# [Task statement]
Return every line of the records that includes the string "iterasi".

____ Supplied information

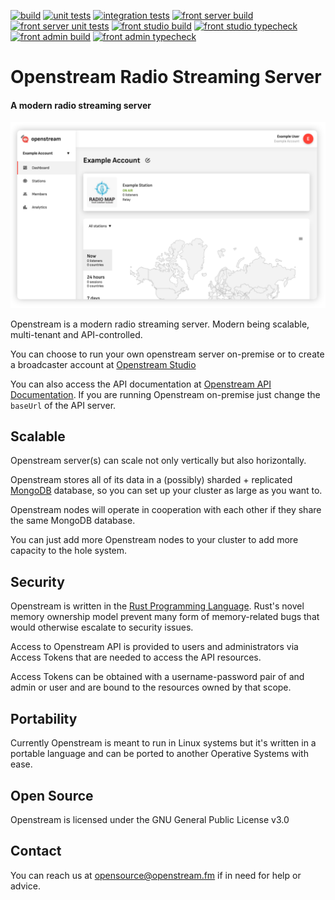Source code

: 
[![build](https://github.com/ramiroaisen/openstream-rs/actions/workflows/cargo-build.yml/badge.svg)](https://github.com/ramiroaisen/openstream-rs/actions/workflows/cargo-build.yml)
[![unit tests](https://github.com/ramiroaisen/openstream-rs/actions/workflows/cargo-unit-tests.yml/badge.svg)](https://github.com/ramiroaisen/openstream-rs/actions/workflows/cargo-unit-tests.yml)
[![integration tests](https://github.com/ramiroaisen/openstream-rs/actions/workflows/cargo-integration-tests.yml/badge.svg)](https://github.com/ramiroaisen/openstream-rs/actions/workflows/cargo-integration-tests.yml)
[![front server build](https://github.com/ramiroaisen/openstream-rs/actions/workflows/front-server-build.yml/badge.svg)](https://github.com/ramiroaisen/openstream-rs/actions/workflows/front-server-build.yml)
[![front server unit tests](https://github.com/ramiroaisen/openstream-rs/actions/workflows/front-server-unit-tests.yml/badge.svg)](https://github.com/ramiroaisen/openstream-rs/actions/workflows/front-server-unit-tests.yml)
[![front studio build](https://github.com/ramiroaisen/openstream-rs/actions/workflows/front-studio-build.yml/badge.svg)](https://github.com/ramiroaisen/openstream-rs/actions/workflows/front-studio-build.yml)
[![front studio typecheck](https://github.com/ramiroaisen/openstream-rs/actions/workflows/front-studio-typecheck.yml/badge.svg)](https://github.com/ramiroaisen/openstream-rs/actions/workflows/front-studio-typecheck.yml)
[![front admin build](https://github.com/ramiroaisen/openstream-rs/actions/workflows/front-admin-build.yml/badge.svg)](https://github.com/ramiroaisen/openstream-rs/actions/workflows/front-admin-build.yml)
[![front admin typecheck](https://github.com/ramiroaisen/openstream-rs/actions/workflows/front-admin-typecheck.yml/badge.svg)](https://github.com/ramiroaisen/openstream-rs/actions/workflows/front-admin-typecheck.yml)


# Openstream Radio Streaming Server

#### A modern radio streaming server

![Openstream Studio Screenshot](./screenshot.png)



Openstream is a modern radio streaming server.
Modern being scalable, multi-tenant and API-controlled.

You can choose to run your own openstream server on-premise or to create a broadcaster account at [Openstream Studio](https://studio.openstream.fm)

You can also access the API documentation at [Openstream API Documentation](https://api.openstream.fm/docs). If you are running Openstream on-premise just change the `baseUrl` of the API server.


## Scalable
Openstream server(s) can scale not only vertically but also horizontally.

Openstream stores all of its data in a (possibly) sharded + replicated [MongoDB](https://www.mongodb.com) database, so you can set up your cluster as large as you want to.

Openstream nodes will operate in cooperation with each other if they share the same MongoDB database.

You can just add more Openstream nodes to your cluster to add more capacity to the hole system.


## Security

Openstream is written in the [Rust Programming Language](https://www.rust-lang.org). Rust's novel memory ownership model prevent many form of memory-related bugs that would otherwise escalate to security issues.

Access to Openstream API is provided to users and administrators via Access Tokens that are needed to access the API resources.

Access Tokens can be obtained with a username-password pair of and admin or user and are bound to the resources owned by that scope.


## Portability

Currently Openstream is meant to run in Linux systems but it's written in a portable language and can be ported to another Operative Systems with ease. 

## Open Source
Openstream is licensed under the GNU General Public License v3.0

## Contact
You can reach us at opensource@openstream.fm if in need for help or advice.
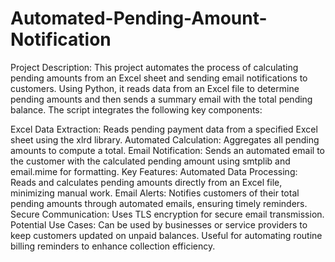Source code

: # Automated-Pending-Amount-Notification
Project Description:
This project automates the process of calculating pending amounts from an Excel sheet and sending email notifications to customers. Using Python, it reads data from an Excel file to determine pending amounts and then sends a summary email with the total pending balance. The script integrates the following key components:

Excel Data Extraction: Reads pending payment data from a specified Excel sheet using the xlrd library.
Automated Calculation: Aggregates all pending amounts to compute a total.
Email Notification: Sends an automated email to the customer with the calculated pending amount using smtplib and email.mime for formatting.
Key Features:
Automated Data Processing: Reads and calculates pending amounts directly from an Excel file, minimizing manual work.
Email Alerts: Notifies customers of their total pending amounts through automated emails, ensuring timely reminders.
Secure Communication: Uses TLS encryption for secure email transmission.
Potential Use Cases:
Can be used by businesses or service providers to keep customers updated on unpaid balances.
Useful for automating routine billing reminders to enhance collection efficiency.
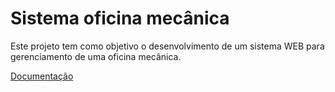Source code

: # Sistema oficina mecânica

Este projeto tem como objetivo o desenvolvimento de um sistema WEB para gerenciamento de uma oficina mecânica.

[Documentação](https://github.com/jrobaski/mecanica/wiki)
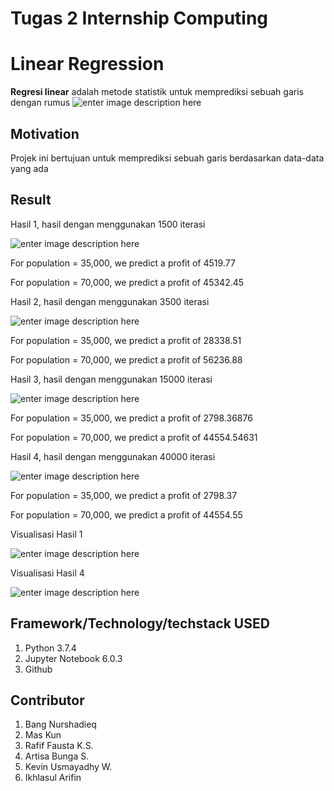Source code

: # Tugas 2 Internship Computing
# Linear Regression
**Regresi linear** adalah metode statistik untuk memprediksi sebuah garis dengan rumus ![enter image description here](https://img-blog.csdnimg.cn/20191028161256882.png?x-oss-process=image/watermark,type_ZmFuZ3poZW5naGVpdGk,shadow_10,text_aHR0cHM6Ly9ibG9nLmNzZG4ubmV0L2Vkd2FyZF93YW5nMQ==,size_16,color_FFFFFF,t_70)


## Motivation
Projek ini bertujuan untuk memprediksi sebuah garis berdasarkan data-data yang ada

## Result
Hasil 1, hasil dengan menggunakan 1500 iterasi

![enter image description here](https://raw.githubusercontent.com/rafiffausta/TugasInternship2Computing/master/hasilL1.png)

For population = 35,000, we predict a profit of 4519.77

For population = 70,000, we predict a profit of 45342.45

Hasil 2, hasil dengan menggunakan 3500 iterasi

![enter image description here](https://raw.githubusercontent.com/rafiffausta/TugasInternship2Computing/master/hasilL2.png)

For population = 35,000, we predict a profit of 28338.51

For population = 70,000, we predict a profit of 56236.88

Hasil 3, hasil dengan menggunakan 15000 iterasi

![enter image description here](https://raw.githubusercontent.com/rafiffausta/TugasInternship2Computing/master/hasilL3.png)

For population = 35,000, we predict a profit of 2798.36876

For population = 70,000, we predict a profit of 44554.54631

Hasil 4, hasil dengan menggunakan 40000 iterasi

![enter image description here](https://raw.githubusercontent.com/rafiffausta/TugasInternship2Computing/master/hasilL4.png)

For population = 35,000, we predict a profit of 2798.37

For population = 70,000, we predict a profit of 44554.55

Visualisasi Hasil 1

![enter image description here](https://raw.githubusercontent.com/rafiffausta/TugasInternship2Computing/master/Hasil1.png)

Visualisasi Hasil 4

![enter image description here](https://raw.githubusercontent.com/rafiffausta/TugasInternship2Computing/master/Hasil4.png)

## Framework/Technology/techstack USED
1. Python 3.7.4
2. Jupyter Notebook 6.0.3
3. Github

## Contributor
1. Bang Nurshadieq
2. Mas Kun
3. Rafif Fausta K.S.
4. Artisa Bunga S.
5. Kevin Usmayadhy W.
6. Ikhlasul Arifin
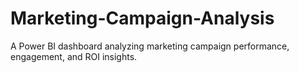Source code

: # Marketing-Campaign-Analysis
A Power BI dashboard analyzing marketing campaign performance, engagement, and ROI insights.
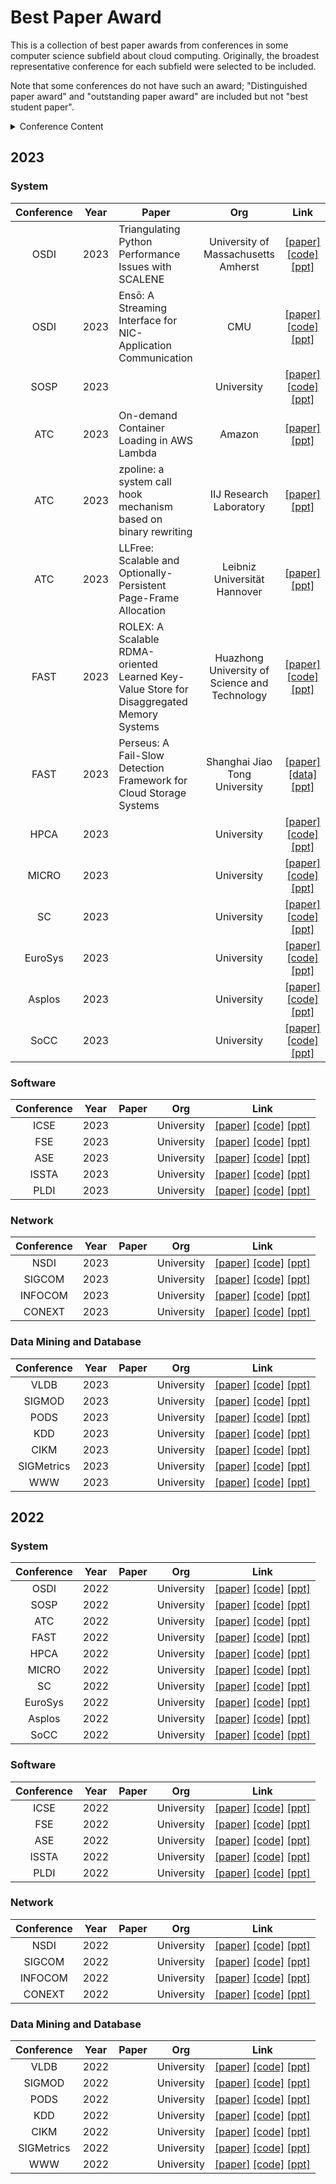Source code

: # Best Paper Award

This is a collection of best paper awards from conferences in some computer science subfield about cloud computing. Originally, the broadest representative conference for each subfield were selected to be included.

Note that some conferences do not have such an award; "Distinguished paper award" and "outstanding paper award" are included but not "best student paper".


<details> <summary>Conference Content</summary>

- [Best Paper Award](#best-paper-award)
  - [2023](#2023)
    - [System](#system)
    - [Software](#software)
    - [Network](#network)
    - [Data Mining and Database](#data-mining-and-database)
  - [2022](#2022)
    - [System](#system-1)
    - [Software](#software-1)
    - [Network](#network-1)
    - [Data Mining and Database](#data-mining-and-database-1)
</details>

## 2023

###  System

| Conference | Year  | Paper                                                                                    |                      Org                      |                                                                                        Link                                                                                        |
| :--------: | :---: | ---------------------------------------------------------------------------------------- | :-------------------------------------------: | :--------------------------------------------------------------------------------------------------------------------------------------------------------------------------------: |
|    OSDI    | 2023  | Triangulating Python Performance Issues with SCALENE                                     |      University of Massachusetts Amherst      |                            [[paper]](https://www.usenix.org/system/files/osdi23-berger.pdf) [[code]](https://github.com/plasma-umass/scalene) [[ppt]]()                            |
|    OSDI    | 2023  | Ensō: A Streaming Interface for NIC-Application Communication                            |                      CMU                      |      [[paper]](https://www.usenix.org/system/files/osdi23-sadok.pdf) [[code]](https://enso.cs.cmu.edu/) [[ppt]](https://www.usenix.org/system/files/osdi23_slides_sadok.pdf)       |
|    SOSP    | 2023  |                                                                                          |                  University                   |                                                                          [[paper]]() [[code]]() [[ppt]]()                                                                          |
|    ATC     | 2023  | On-demand Container Loading in AWS Lambda                                                |                    Amazon                     |                                                     [[paper]](https://www.usenix.org/system/files/atc23-brooker.pdf) [[ppt]]()                                                     |
|    ATC     | 2023  | zpoline: a system call hook mechanism based on binary rewriting                          |            IIJ Research Laboratory            |                      [[paper]](https://www.usenix.org/system/files/atc23-brooker.pdf) [[ppt]](https://www.usenix.org/system/files/atc23_slides_yasukata.pdf)                       |
|    ATC     | 2023  | LLFree: Scalable and Optionally-Persistent Page-Frame Allocation                         |         Leibniz Universität Hannover          |                       [[paper]](https://www.usenix.org/system/files/atc23-wrenger.pdf) [[ppt]](https://www.usenix.org/system/files/atc23_slides_wrenger.pdf)                       |
|    FAST    | 2023  | ROLEX: A Scalable RDMA-oriented Learned Key-Value Store for Disaggregated Memory Systems | Huazhong University of Science and Technology |                              [[paper]](https://www.usenix.org/system/files/fast23-li-pengfei.pdf) [[code]](https://github.com/iotlpf/ROLEX) [[ppt]]()                              |
|    FAST    | 2023  | Perseus: A Fail-Slow Detection Framework for Cloud Storage Systems                       |         Shanghai Jiao Tong University         | [[paper]](https://www.usenix.org/system/files/fast23-lu.pdf) [[data]](https://tianchi.aliyun.com/dataset/144479) [[ppt]](https://www.usenix.org/system/files/fast23_slides_lu.pdf) |
|    HPCA    | 2023  |                                                                                          |                  University                   |                                                                          [[paper]]() [[code]]() [[ppt]]()                                                                          |
|   MICRO    | 2023  |                                                                                          |                  University                   |                                                                          [[paper]]() [[code]]() [[ppt]]()                                                                          |
|     SC     | 2023  |                                                                                          |                  University                   |                                                                          [[paper]]() [[code]]() [[ppt]]()                                                                          |
|  EuroSys   | 2023  |                                                                                          |                  University                   |                                                                          [[paper]]() [[code]]() [[ppt]]()                                                                          |
|   Asplos   | 2023  |                                                                                          |                  University                   |                                                                          [[paper]]() [[code]]() [[ppt]]()                                                                          |
|    SoCC    | 2023  |                                                                                          |                  University                   |                                                                          [[paper]]() [[code]]() [[ppt]]()                                                                          |


### Software

| Conference | Year  | Paper |    Org     |               Link               |
| :--------: | :---: | ----- | :--------: | :------------------------------: |
|    ICSE    | 2023  |       | University | [[paper]]() [[code]]() [[ppt]]() |
|    FSE     | 2023  |       | University | [[paper]]() [[code]]() [[ppt]]() |
|    ASE     | 2023  |       | University | [[paper]]() [[code]]() [[ppt]]() |
|   ISSTA    | 2023  |       | University | [[paper]]() [[code]]() [[ppt]]() |
|    PLDI    | 2023  |       | University | [[paper]]() [[code]]() [[ppt]]() |

### Network

| Conference | Year  | Paper |    Org     |               Link               |
| :--------: | :---: | ----- | :--------: | :------------------------------: |
|    NSDI    | 2023  |       | University | [[paper]]() [[code]]() [[ppt]]() |
|   SIGCOM   | 2023  |       | University | [[paper]]() [[code]]() [[ppt]]() |
|  INFOCOM   | 2023  |       | University | [[paper]]() [[code]]() [[ppt]]() |
|   CONEXT   | 2023  |       | University | [[paper]]() [[code]]() [[ppt]]() |

### Data Mining and Database

| Conference | Year  | Paper |    Org     |               Link               |
| :--------: | :---: | ----- | :--------: | :------------------------------: |
|    VLDB    | 2023  |       | University | [[paper]]() [[code]]() [[ppt]]() |
|   SIGMOD   | 2023  |       | University | [[paper]]() [[code]]() [[ppt]]() |
|    PODS    | 2023  |       | University | [[paper]]() [[code]]() [[ppt]]() |
|    KDD     | 2023  |       | University | [[paper]]() [[code]]() [[ppt]]() |
|    CIKM    | 2023  |       | University | [[paper]]() [[code]]() [[ppt]]() |
| SIGMetrics | 2023  |       | University | [[paper]]() [[code]]() [[ppt]]() |
|    WWW     | 2023  |       | University | [[paper]]() [[code]]() [[ppt]]() |


## 2022

###  System

| Conference | Year  | Paper |    Org     |               Link               |
| :--------: | :---: | ----- | :--------: | :------------------------------: |
|    OSDI    | 2022  |       | University | [[paper]]() [[code]]() [[ppt]]() |
|    SOSP    | 2022  |       | University | [[paper]]() [[code]]() [[ppt]]() |
|    ATC     | 2022  |       | University | [[paper]]() [[code]]() [[ppt]]() |
|    FAST    | 2022  |       | University | [[paper]]() [[code]]() [[ppt]]() |
|    HPCA    | 2022  |       | University | [[paper]]() [[code]]() [[ppt]]() |
|   MICRO    | 2022  |       | University | [[paper]]() [[code]]() [[ppt]]() |
|     SC     | 2022  |       | University | [[paper]]() [[code]]() [[ppt]]() |
|  EuroSys   | 2022  |       | University | [[paper]]() [[code]]() [[ppt]]() |
|   Asplos   | 2022  |       | University | [[paper]]() [[code]]() [[ppt]]() |
|    SoCC    | 2022  |       | University | [[paper]]() [[code]]() [[ppt]]() |


### Software

| Conference | Year  | Paper |    Org     |               Link               |
| :--------: | :---: | ----- | :--------: | :------------------------------: |
|    ICSE    | 2022  |       | University | [[paper]]() [[code]]() [[ppt]]() |
|    FSE     | 2022  |       | University | [[paper]]() [[code]]() [[ppt]]() |
|    ASE     | 2022  |       | University | [[paper]]() [[code]]() [[ppt]]() |
|   ISSTA    | 2022  |       | University | [[paper]]() [[code]]() [[ppt]]() |
|    PLDI    | 2022  |       | University | [[paper]]() [[code]]() [[ppt]]() |

### Network

| Conference | Year  | Paper |    Org     |               Link               |
| :--------: | :---: | ----- | :--------: | :------------------------------: |
|    NSDI    | 2022  |       | University | [[paper]]() [[code]]() [[ppt]]() |
|   SIGCOM   | 2022  |       | University | [[paper]]() [[code]]() [[ppt]]() |
|  INFOCOM   | 2022  |       | University | [[paper]]() [[code]]() [[ppt]]() |
|   CONEXT   | 2022  |       | University | [[paper]]() [[code]]() [[ppt]]() |

### Data Mining and Database

| Conference | Year  | Paper |    Org     |               Link               |
| :--------: | :---: | ----- | :--------: | :------------------------------: |
|    VLDB    | 2022  |       | University | [[paper]]() [[code]]() [[ppt]]() |
|   SIGMOD   | 2022  |       | University | [[paper]]() [[code]]() [[ppt]]() |
|    PODS    | 2022  |       | University | [[paper]]() [[code]]() [[ppt]]() |
|    KDD     | 2022  |       | University | [[paper]]() [[code]]() [[ppt]]() |
|    CIKM    | 2022  |       | University | [[paper]]() [[code]]() [[ppt]]() |
| SIGMetrics | 2022  |       | University | [[paper]]() [[code]]() [[ppt]]() |
|    WWW     | 2022  |       | University | [[paper]]() [[code]]() [[ppt]]() |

________

# [Task result]
Hasil 1, hasil dengan menggunakan 1500 iterasi
Hasil 2, hasil dengan menggunakan 3500 iterasi
Hasil 3, hasil dengan menggunakan 15000 iterasi
Hasil 4, hasil dengan menggunakan 40000 iterasi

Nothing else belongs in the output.